Posted: 9 April 2024 | | No comments yet

Using cortical organoids, researchers discovered that targeting KCNJ2 could reduce nerve cell death after TBI.

MRI scan of a traumatic brain injury with affected area highlighted in red

Researchers from the University of Southern California have explored, using cortical organoids, why a traumatic brain injury (TBI) can quadruple the risk of developing dementia and increase the chance of developing neurodegenerative diseases like as amyotrophic lateral sclerosis (ALS).

Dr Jesse Lai and PhD student Joshua Berlind from the USC Stem Cell laboratory of Justin Ichida used human patient-derived stem cells to grow brain organoids, which they injured with high-intensity ultrasound waves. The injured organoids demonstrated multiple features that are observed in TBI patients, such as neuronal death, TDP-43 nuclear egress and tau phosphorylation.

It was discovered that in organoids derived from patients with ALS or FTD, pathological changes in TDP-43 were more prevalent. This makes their nerve cells more susceptible to dysfunction and death following injury, indicating that TBI might increase the risk of developing these diseases even more for patients with a genetic predisposition. Excitatory neurons, located in the deep layers of the organoids, sustained the worst injuries.

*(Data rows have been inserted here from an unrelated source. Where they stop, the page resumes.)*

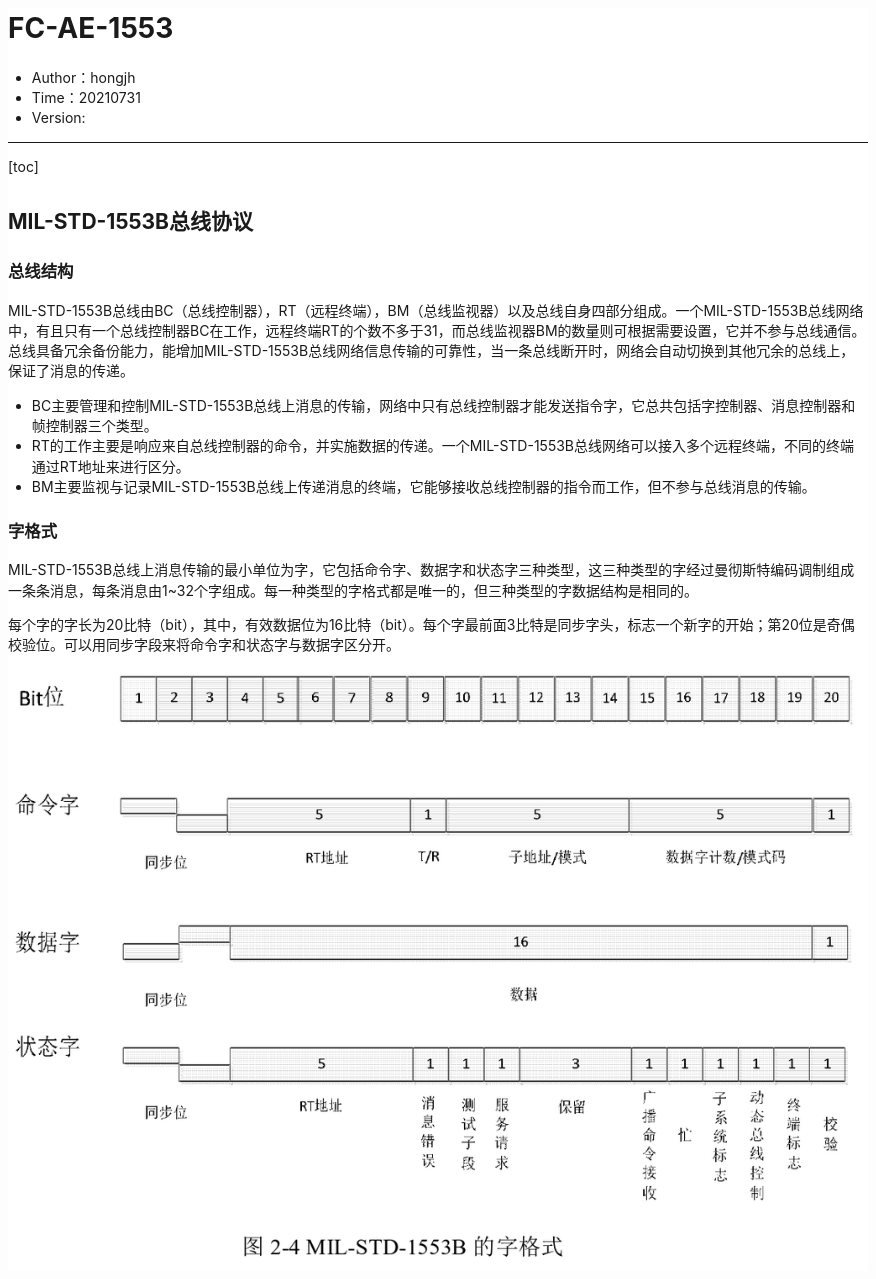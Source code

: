 # FC-AE-1553

- Author：hongjh
- Time：20210731
- Version:

---------

[toc]

## MIL-STD-1553B总线协议

### 总线结构

MIL-STD-1553B总线由BC（总线控制器），RT（远程终端），BM（总线监视器）以及总线自身四部分组成。一个MIL-STD-1553B总线网络中，有且只有一个总线控制器BC在工作，远程终端RT的个数不多于31，而总线监视器BM的数量则可根据需要设置，它并不参与总线通信。总线具备冗余备份能力，能增加MIL-STD-1553B总线网络信息传输的可靠性，当一条总线断开时，网络会自动切换到其他冗余的总线上，保证了消息的传递。

- BC主要管理和控制MIL-STD-1553B总线上消息的传输，网络中只有总线控制器才能发送指令字，它总共包括字控制器、消息控制器和帧控制器三个类型。
- RT的工作主要是响应来自总线控制器的命令，并实施数据的传递。一个MIL-STD-1553B总线网络可以接入多个远程终端，不同的终端通过RT地址来进行区分。
- BM主要监视与记录MIL-STD-1553B总线上传递消息的终端，它能够接收总线控制器的指令而工作，但不参与总线消息的传输。

### 字格式

MIL-STD-1553B总线上消息传输的最小单位为字，它包括命令字、数据字和状态字三种类型，这三种类型的字经过曼彻斯特编码调制组成一条条消息，每条消息由1~32个字组成。每一种类型的字格式都是唯一的，但三种类型的字数据结构是相同的。

每个字的字长为20比特（bit），其中，有效数据位为16比特（bit）。每个字最前面3比特是同步字头，标志一个新字的开始；第20位是奇偶校验位。可以用同步字段来将命令字和状态字与数据字区分开。



<img alt="20230408161955722" src="MD_IMG/FC-AE-1553.assets/image-20230408161955722.png"  />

Exploring for ways to protect these neurons against TBI effects, the scientists identified a gene named KCNJ2 through a CRISPRi screen. KCNJ2 contains instructions for creating channels that selectively allow potassium to pass through the cell membrane, enabling muscle contraction and relaxation. Inhibiting KCNJ2 had a protective effect on organoids derived from patients with and without ALS, as well as on mice, after a TBI. 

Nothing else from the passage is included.